I often hear about customers that are considering buying from a local vendor because that vendor will be able to manufacture t-shirts for a lower cost without following the laws affecting that purchase. These vendors often try to include their clients by convincing them that it’s a perfectly ok thing to do because they won’t be caught. The worst of these are the vendors that have no knowledge of the law. We’ve been in this industry for about 30 years and unfortunately many of these vendors are disreputable. They usually work around regulations as a form of cutting expenses.
Based on my experience, I believe that once a company is willing to skirt a few laws, they are most likely breaking as many as they can without getting caught. If you do chose to go with a local vendor, please ask the following 4 questions:
Do you have systems in place to handle and dispose of screen printing chemicals properly?
You would think no one would knowingly break the law when it comes to health and safety. There are many laws and regulations covering these areas. Proper handling and disposal of chemicals is one of the most important concerns for screen printers. There are laws in place to protect worker safety and waste water systems. Many of the chemicals that are available in our industry are dangerous to people and ecosystems.

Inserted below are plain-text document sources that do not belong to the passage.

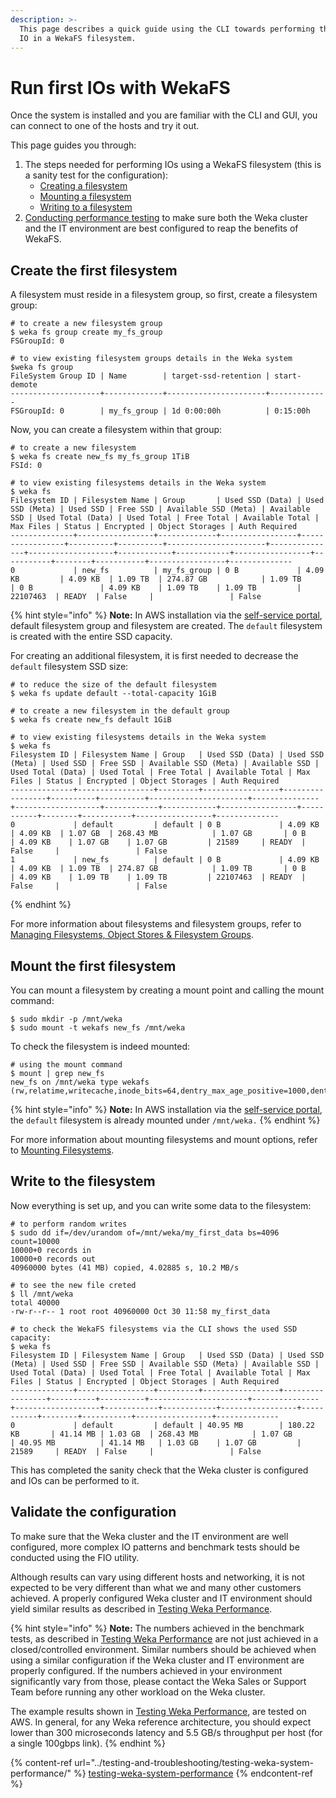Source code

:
 ```yaml
---
description: >-
  This page describes a quick guide using the CLI towards performing the first
  IO in a WekaFS filesystem.
---
```


# Run first IOs with WekaFS

Once the system is installed and you are familiar with the CLI and GUI, you can connect to one of the hosts and try it out.

This page guides you through:

1. The steps needed for performing IOs using a WekaFS filesystem (this is a sanity test for the configuration):
   * [Creating a filesystem](performing-the-first-io.md#creating-the-first-filesystem)
   * [Mounting a filesystem](performing-the-first-io.md#mounting-the-first-filesystem)
   * [Writing to a filesystem](performing-the-first-io.md#writing-to-the-filesystem)
2. [Conducting performance testing](performing-the-first-io.md#validating-the-configuration-achieving-the-expected-performance) to make sure both the Weka cluster and the IT environment are best configured to reap the benefits of WekaFS.

## Create the first filesystem

A filesystem must reside in a filesystem group, so first, create a filesystem group:

```
# to create a new filesystem group
$ weka fs group create my_fs_group
FSGroupId: 0

# to view existing filesystem groups details in the Weka system
$weka fs group
FileSystem Group ID | Name        | target-ssd-retention | start-demote
--------------------+-------------+----------------------+-------------
FSGroupId: 0        | my_fs_group | 1d 0:00:00h          | 0:15:00h
```

Now, you can create a filesystem within that group:

```
# to create a new filesystem
$ weka fs create new_fs my_fs_group 1TiB
FSId: 0

# to view existing filesystems details in the Weka system
$ weka fs
Filesystem ID | Filesystem Name | Group       | Used SSD (Data) | Used SSD (Meta) | Used SSD | Free SSD | Available SSD (Meta) | Available SSD | Used Total (Data) | Used Total | Free Total | Available Total | Max Files | Status | Encrypted | Object Storages | Auth Required
--------------+-----------------+-------------+-----------------+-----------------+----------+----------+----------------------+---------------+-------------------+------------+------------+-----------------+-----------+--------+-----------+-----------------+--------------
0             | new_fs          | my_fs_group | 0 B             | 4.09 KB         | 4.09 KB  | 1.09 TB  | 274.87 GB            | 1.09 TB       | 0 B               | 4.09 KB    | 1.09 TB    | 1.09 TB         | 22107463  | READY  | False     |                 | False
```

{% hint style="info" %}
**Note:** In AWS installation via the [self-service portal](https://start.weka.io/), default filesystem group and filesystem are created. The `default` filesystem is created with the entire SSD capacity.

For creating an additional filesystem, it is first needed to decrease the `default` filesystem SSD size:

```
# to reduce the size of the default filesystem
$ weka fs update default --total-capacity 1GiB

# to create a new filesystem in the default group
$ weka fs create new_fs default 1GiB

# to view existing filesystems details in the Weka system
$ weka fs
Filesystem ID | Filesystem Name | Group   | Used SSD (Data) | Used SSD (Meta) | Used SSD | Free SSD | Available SSD (Meta) | Available SSD | Used Total (Data) | Used Total | Free Total | Available Total | Max Files | Status | Encrypted | Object Storages | Auth Required
--------------+-----------------+---------+-----------------+-----------------+----------+----------+----------------------+---------------+-------------------+------------+------------+-----------------+-----------+--------+-----------+-----------------+--------------
0             | default         | default | 0 B             | 4.09 KB         | 4.09 KB  | 1.07 GB  | 268.43 MB            | 1.07 GB       | 0 B               | 4.09 KB    | 1.07 GB    | 1.07 GB         | 21589     | READY  | False     |                 | False
1             | new_fs          | default | 0 B             | 4.09 KB         | 4.09 KB  | 1.09 TB  | 274.87 GB            | 1.09 TB       | 0 B               | 4.09 KB    | 1.09 TB    | 1.09 TB         | 22107463  | READY  | False     |                 | False
```
{% endhint %}

For more information about filesystems and filesystem groups, refer to [Managing Filesystems, Object Stores & Filesystem Groups](../fs/managing-filesystems/).

## Mount the first filesystem

You can mount a filesystem by creating a mount point and calling the mount command:

```
$ sudo mkdir -p /mnt/weka
$ sudo mount -t wekafs new_fs /mnt/weka

```

To check the filesystem is indeed mounted:

```
# using the mount command
$ mount | grep new_fs
new_fs on /mnt/weka type wekafs (rw,relatime,writecache,inode_bits=64,dentry_max_age_positive=1000,dentry_max_age_negative=0)
```

{% hint style="info" %}
**Note:** In AWS installation via the [self-service portal](https://start.weka.io/), the `default` filesystem is already mounted under `/mnt/weka.`
{% endhint %}

For more information about mounting filesystems and mount options, refer to [Mounting Filesystems](../fs/mounting-filesystems.md#overview).

## Write to the filesystem

Now everything is set up, and you can write some data to the filesystem:

```
# to perform random writes
$ sudo dd if=/dev/urandom of=/mnt/weka/my_first_data bs=4096 count=10000
10000+0 records in
10000+0 records out
40960000 bytes (41 MB) copied, 4.02885 s, 10.2 MB/s

# to see the new file creted
$ ll /mnt/weka
total 40000
-rw-r--r-- 1 root root 40960000 Oct 30 11:58 my_first_data

# to check the WekaFS filesystems via the CLI shows the used SSD capacity:
$ weka fs
Filesystem ID | Filesystem Name | Group   | Used SSD (Data) | Used SSD (Meta) | Used SSD | Free SSD | Available SSD (Meta) | Available SSD | Used Total (Data) | Used Total | Free Total | Available Total | Max Files | Status | Encrypted | Object Storages | Auth Required
--------------+-----------------+---------+-----------------+-----------------+----------+----------+----------------------+---------------+-------------------+------------+------------+-----------------+-----------+--------+-----------+-----------------+--------------
0             | default         | default | 40.95 MB        | 180.22 KB       | 41.14 MB | 1.03 GB  | 268.43 MB            | 1.07 GB       | 40.95 MB          | 41.14 MB   | 1.03 GB    | 1.07 GB         | 21589     | READY  | False     |                 | False
```

This has completed the sanity check that the Weka cluster is configured and IOs can be performed to it.

## Validate the configuration

To make sure that the Weka cluster and the IT environment are well configured, more complex IO patterns and benchmark tests should be conducted using the FIO utility.

Although results can vary using different hosts and networking, it is not expected to be very different than what we and many other customers achieved. A properly configured Weka cluster and IT environment should yield similar results as described in [Testing Weka Performance](../testing-and-troubleshooting/testing-weka-system-performance/).

{% hint style="info" %}
**Note:** The numbers achieved in the benchmark tests, as described in [Testing Weka Performance](../testing-and-troubleshooting/testing-weka-system-performance/) are not just achieved in a closed/controlled environment. Similar numbers should be achieved when using a similar configuration if the Weka cluster and IT environment are properly configured. If the numbers achieved in your environment significantly vary from those, please contact the Weka Sales or Support Team before running any other workload on the Weka cluster.

The example results shown in [Testing Weka Performance](../testing-and-troubleshooting/testing-weka-system-performance/), are tested on AWS. In general, for any Weka reference architecture, you should expect lower than 300 microseconds latency and 5.5 GB/s throughput per host (for a single 100gbps link).
{% endhint %}

{% content-ref url="../testing-and-troubleshooting/testing-weka-system-performance/" %}
[testing-weka-system-performance](../testing-and-troubleshooting/testing-weka-system-performance/)
{% endcontent-ref %}
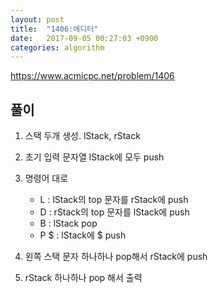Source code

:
 ```yaml
---
layout: post
title:  "1406:에디터"
date:   2017-09-05 00:27:03 +0900
categories: algorithm
---
```



<https://www.acmicpc.net/problem/1406>

## 풀이


1. 스택 두개 생성. lStack, rStack

2. 초기 입력 문자열 lStack에 모두 push 

3. 명령어 대로
	* L : lStack의 top 문자를 rStack에 push 
	* D : rStack의 top 문자를 lStack에 push
	* B : lStack pop
	* P $ : lStack에 $ push

4. 왼쪽 스택 문자 하나하나 pop해서 rStack에 push

5. rStack 하나하나 pop 해서 출력
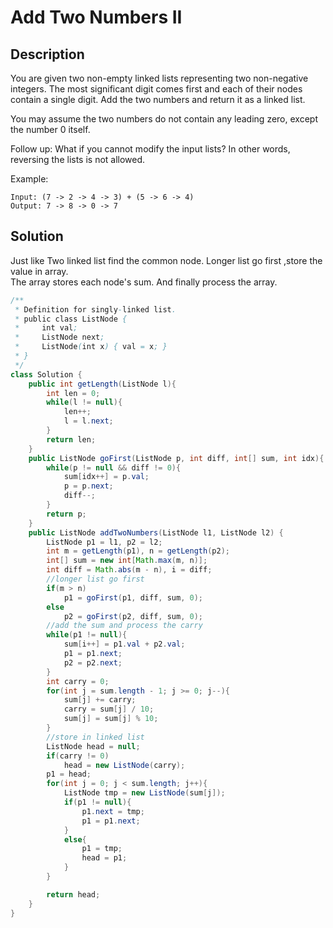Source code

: # Add Two Numbers II
## Description
You are given two non-empty linked lists representing two non-negative integers. The most significant digit comes first and each of their nodes contain a single digit. Add the two numbers and return it as a linked list.

You may assume the two numbers do not contain any leading zero, except the number 0 itself.

Follow up:
What if you cannot modify the input lists? In other words, reversing the lists is not allowed.

Example:
```
Input: (7 -> 2 -> 4 -> 3) + (5 -> 6 -> 4)
Output: 7 -> 8 -> 0 -> 7
```
## Solution
Just like Two linked list find the common node. Longer list go first ,store the value in array.  
The array stores each node's sum. And finally process the array.  
```java
/**
 * Definition for singly-linked list.
 * public class ListNode {
 *     int val;
 *     ListNode next;
 *     ListNode(int x) { val = x; }
 * }
 */
class Solution {
    public int getLength(ListNode l){
        int len = 0;
        while(l != null){
            len++;
            l = l.next;
        }
        return len;
    }
    public ListNode goFirst(ListNode p, int diff, int[] sum, int idx){
        while(p != null && diff != 0){
            sum[idx++] = p.val;
            p = p.next;
            diff--;
        }
        return p;
    }
    public ListNode addTwoNumbers(ListNode l1, ListNode l2) {
        ListNode p1 = l1, p2 = l2;
        int m = getLength(p1), n = getLength(p2);
        int[] sum = new int[Math.max(m, n)];
        int diff = Math.abs(m - n), i = diff;
        //longer list go first
        if(m > n)
            p1 = goFirst(p1, diff, sum, 0);
        else
            p2 = goFirst(p2, diff, sum, 0);
        //add the sum and process the carry
        while(p1 != null){
            sum[i++] = p1.val + p2.val;
            p1 = p1.next;
            p2 = p2.next;
        }
        int carry = 0;
        for(int j = sum.length - 1; j >= 0; j--){
            sum[j] += carry;
            carry = sum[j] / 10;
            sum[j] = sum[j] % 10;
        }
        //store in linked list
        ListNode head = null;
        if(carry != 0)
            head = new ListNode(carry);
        p1 = head;
        for(int j = 0; j < sum.length; j++){
            ListNode tmp = new ListNode(sum[j]);
            if(p1 != null){
                p1.next = tmp;
                p1 = p1.next;
            }
            else{
                p1 = tmp;
                head = p1;
            }
        }

        return head;
    }
}
```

As a vendor, I know it costs a lot of money to ensure that our chemicals are handled safely and responsibly
Have you done the testing and labeling required by CPSIA on all your products and inks?
Product testing is crucial to YOU and your group’s personal safety. It’s the law that companies do some basic testing on their t-shirts and inks. The tests that are required are specified in the federal law CPSIA
. Dangerous chemicals like lead and phthalates
are illegal, but unfortunately these chemicals are still found in screenprinting inks across the country. Companies demonstrate their compliance and testing with a special label. All products must have this label if they could be worn by a child. Most of the dangerous chemicals that companies use are harmful to kids and adults are mostly unaffected. Therefore, labeling is optional on adult products. If a local company offers to not label the product according to the law, you can bet they are protecting themselves and not you. They are skipping the testing
in order to conceal something or to avoid the costs of testing, in the hopes that when something goes wrong, no one can trace it back to them.
Yes, we find this frustrating. I have heard many callous comments from other screen printers about needing to provide safe products. The big companies usually understand, but there are so many small local operators that feel that if the customer wants a low price that using inexpensive but dangerous chemicals is ok. Grrrrr!
What are your policies regarding tax exempt status?
I don’t know every state’s tax laws, but I do know Florida’s. Please see my comments here
. I am of the opinion that if you do not strictly qualify for tax exemption, do not take the place of the people that truly deserve it. I believe in paying your fair share. Sometimes a local vendor will accept a tax exempt certificate from some other organization. No state allows lending out tax exempt status.
What are your rules regarding reproducing copyrighted logos?
All screen printers are faced with making intellectual property decisions where the law is not clear. Sometimes a logo or image is not properly labeled or not recognized. Sometimes a customer claims to have the rights but they are wrong, either due to a misunderstanding or a false claim. We face these decisions every day. We get letters of permission from property holders to protect both the property owner and our customer. If we require you to get a letter telling us it’s ok to print a logo, it’s to make sure both of us do not break the law. Sometimes local vendors skip this step. They totally ignore the ownership of people’s property. To further help our customers we’ve paid to be able to legally print many logos. Some of these logos are protected by specific federal laws and general copyright law. Some local vendors feel they have the right to steal the logos from the owners because they need the sale. If a local vendor tells you they can print a BSA
, GSUSA, or other type logo and they do not need permission from those organizations, they are misleading you. They may say as long as you take responsibility, they they can do it. They are wrong and attempting to include you into the legal scenario that they see in the future. When the lawsuit comes, and it probably will, they will point the finger at you. If they are willing to cheat the scouts or other youth organizations, they are also cheating the corporations. It’s corporations like universal studios, disney, or the NFL that usually catches them.
If you have a local vendor that refuses to dump chemicals, enforces tax laws, labels and tests properly, and respects other peoples intellectual property they will tell you when they cannot manufacture an order and tell you to use another vendor. Please thank them by ordering from them whenever they can print for you. We have known some companies like this and they’re usually very professional and fair. I hope that you take these issues under consideration when you choose which screen printer is right for you.